Search the data for the string "what" and extract every line where it appears.

START Materials provided

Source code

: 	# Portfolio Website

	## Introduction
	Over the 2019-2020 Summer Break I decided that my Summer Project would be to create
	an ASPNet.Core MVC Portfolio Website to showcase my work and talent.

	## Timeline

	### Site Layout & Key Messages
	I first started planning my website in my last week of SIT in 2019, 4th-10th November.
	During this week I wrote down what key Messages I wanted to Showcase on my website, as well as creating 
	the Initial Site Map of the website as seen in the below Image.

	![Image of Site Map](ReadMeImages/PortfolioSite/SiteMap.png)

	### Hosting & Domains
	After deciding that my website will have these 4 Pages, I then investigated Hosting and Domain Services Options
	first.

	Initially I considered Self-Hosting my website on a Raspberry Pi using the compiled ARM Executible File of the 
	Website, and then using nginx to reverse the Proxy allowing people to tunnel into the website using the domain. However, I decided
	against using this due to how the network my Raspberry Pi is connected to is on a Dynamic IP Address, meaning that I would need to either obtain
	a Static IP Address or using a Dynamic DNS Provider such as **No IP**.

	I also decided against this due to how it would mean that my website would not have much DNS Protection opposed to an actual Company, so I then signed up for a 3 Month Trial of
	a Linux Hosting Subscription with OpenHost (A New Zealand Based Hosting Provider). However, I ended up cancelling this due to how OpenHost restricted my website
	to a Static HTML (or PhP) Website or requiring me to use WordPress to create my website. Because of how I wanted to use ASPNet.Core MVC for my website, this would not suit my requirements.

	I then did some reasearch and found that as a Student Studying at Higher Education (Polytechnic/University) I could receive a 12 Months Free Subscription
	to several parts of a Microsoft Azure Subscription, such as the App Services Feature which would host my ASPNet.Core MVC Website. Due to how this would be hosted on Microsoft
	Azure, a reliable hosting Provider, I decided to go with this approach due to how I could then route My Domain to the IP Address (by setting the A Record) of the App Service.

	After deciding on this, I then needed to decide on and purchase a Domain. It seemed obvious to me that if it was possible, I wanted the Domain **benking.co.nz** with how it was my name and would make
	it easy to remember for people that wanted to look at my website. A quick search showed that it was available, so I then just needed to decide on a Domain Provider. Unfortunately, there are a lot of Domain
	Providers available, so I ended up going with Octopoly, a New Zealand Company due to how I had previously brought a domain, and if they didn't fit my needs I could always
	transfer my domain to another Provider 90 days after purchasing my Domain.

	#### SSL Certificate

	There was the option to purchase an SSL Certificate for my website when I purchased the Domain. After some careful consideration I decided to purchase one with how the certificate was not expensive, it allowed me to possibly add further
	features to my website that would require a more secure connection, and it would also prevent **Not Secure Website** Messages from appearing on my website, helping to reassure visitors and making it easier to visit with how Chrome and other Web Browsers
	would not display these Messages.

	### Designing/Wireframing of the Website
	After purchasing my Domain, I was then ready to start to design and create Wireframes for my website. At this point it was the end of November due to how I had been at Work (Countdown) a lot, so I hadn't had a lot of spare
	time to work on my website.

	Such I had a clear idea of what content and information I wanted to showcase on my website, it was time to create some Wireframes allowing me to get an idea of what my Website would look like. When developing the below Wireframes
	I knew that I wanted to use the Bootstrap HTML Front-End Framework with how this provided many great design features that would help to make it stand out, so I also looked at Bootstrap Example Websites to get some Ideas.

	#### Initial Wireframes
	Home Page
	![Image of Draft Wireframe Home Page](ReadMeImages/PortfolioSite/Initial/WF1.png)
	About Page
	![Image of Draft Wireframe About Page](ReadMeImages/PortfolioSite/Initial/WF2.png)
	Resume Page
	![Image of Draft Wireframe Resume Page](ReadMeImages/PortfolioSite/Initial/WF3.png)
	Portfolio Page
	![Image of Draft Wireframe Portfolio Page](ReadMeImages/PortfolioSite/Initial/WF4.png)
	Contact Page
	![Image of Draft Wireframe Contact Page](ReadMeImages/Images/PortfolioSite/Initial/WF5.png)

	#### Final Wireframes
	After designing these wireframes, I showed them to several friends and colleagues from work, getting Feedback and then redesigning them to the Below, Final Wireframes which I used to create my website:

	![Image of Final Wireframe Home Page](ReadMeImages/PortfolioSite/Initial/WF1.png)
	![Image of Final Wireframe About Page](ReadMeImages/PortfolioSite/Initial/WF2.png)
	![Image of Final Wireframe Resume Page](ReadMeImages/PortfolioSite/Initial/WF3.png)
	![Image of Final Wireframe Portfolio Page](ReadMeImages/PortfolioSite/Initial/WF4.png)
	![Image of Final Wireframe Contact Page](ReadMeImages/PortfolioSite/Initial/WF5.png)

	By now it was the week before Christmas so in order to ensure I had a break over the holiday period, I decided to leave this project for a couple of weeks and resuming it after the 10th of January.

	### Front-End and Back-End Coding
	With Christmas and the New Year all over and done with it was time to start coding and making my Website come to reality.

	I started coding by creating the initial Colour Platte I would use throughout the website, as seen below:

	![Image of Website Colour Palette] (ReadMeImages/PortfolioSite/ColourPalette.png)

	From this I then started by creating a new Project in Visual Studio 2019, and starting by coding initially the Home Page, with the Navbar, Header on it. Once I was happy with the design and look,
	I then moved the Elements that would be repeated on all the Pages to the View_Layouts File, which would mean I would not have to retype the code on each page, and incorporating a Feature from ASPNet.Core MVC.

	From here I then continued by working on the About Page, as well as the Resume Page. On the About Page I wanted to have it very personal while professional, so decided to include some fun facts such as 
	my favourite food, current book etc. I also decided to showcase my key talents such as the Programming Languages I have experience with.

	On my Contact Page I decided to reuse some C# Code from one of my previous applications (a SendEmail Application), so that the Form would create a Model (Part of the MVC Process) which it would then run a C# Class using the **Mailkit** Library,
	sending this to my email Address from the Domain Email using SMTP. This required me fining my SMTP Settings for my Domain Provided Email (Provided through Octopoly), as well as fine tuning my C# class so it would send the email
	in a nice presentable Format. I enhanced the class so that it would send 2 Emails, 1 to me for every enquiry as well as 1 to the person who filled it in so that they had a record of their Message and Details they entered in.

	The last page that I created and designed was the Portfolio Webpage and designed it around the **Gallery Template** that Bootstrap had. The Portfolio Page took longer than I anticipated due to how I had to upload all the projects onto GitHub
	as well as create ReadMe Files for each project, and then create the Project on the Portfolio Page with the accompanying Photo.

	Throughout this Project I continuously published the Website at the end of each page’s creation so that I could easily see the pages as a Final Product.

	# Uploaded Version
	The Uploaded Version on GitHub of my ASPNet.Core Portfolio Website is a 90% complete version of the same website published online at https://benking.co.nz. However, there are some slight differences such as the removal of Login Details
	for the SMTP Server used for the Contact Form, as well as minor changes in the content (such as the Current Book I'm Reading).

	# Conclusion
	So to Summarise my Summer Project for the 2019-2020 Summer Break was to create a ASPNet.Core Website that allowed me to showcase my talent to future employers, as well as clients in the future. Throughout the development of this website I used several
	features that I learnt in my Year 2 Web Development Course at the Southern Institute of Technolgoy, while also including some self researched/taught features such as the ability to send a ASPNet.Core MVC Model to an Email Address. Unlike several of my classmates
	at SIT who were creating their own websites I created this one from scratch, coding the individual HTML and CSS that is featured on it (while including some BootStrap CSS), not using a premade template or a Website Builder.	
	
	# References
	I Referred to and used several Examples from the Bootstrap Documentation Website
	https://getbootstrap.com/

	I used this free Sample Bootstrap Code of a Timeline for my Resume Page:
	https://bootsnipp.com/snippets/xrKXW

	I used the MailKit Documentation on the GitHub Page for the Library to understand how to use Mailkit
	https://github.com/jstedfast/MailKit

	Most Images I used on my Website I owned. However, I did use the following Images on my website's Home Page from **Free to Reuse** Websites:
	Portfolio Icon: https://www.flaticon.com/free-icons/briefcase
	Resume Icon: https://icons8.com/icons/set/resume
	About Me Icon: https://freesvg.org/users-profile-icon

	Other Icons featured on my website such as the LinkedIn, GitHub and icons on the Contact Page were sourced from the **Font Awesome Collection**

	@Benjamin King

END Materials provided

Task output.
	During this week I wrote down what key Messages I wanted to Showcase on my website, as well as creating 
	Such I had a clear idea of what content and information I wanted to showcase on my website, it was time to create some Wireframes allowing me to get an idea of what my Website would look like. When developing the below Wireframes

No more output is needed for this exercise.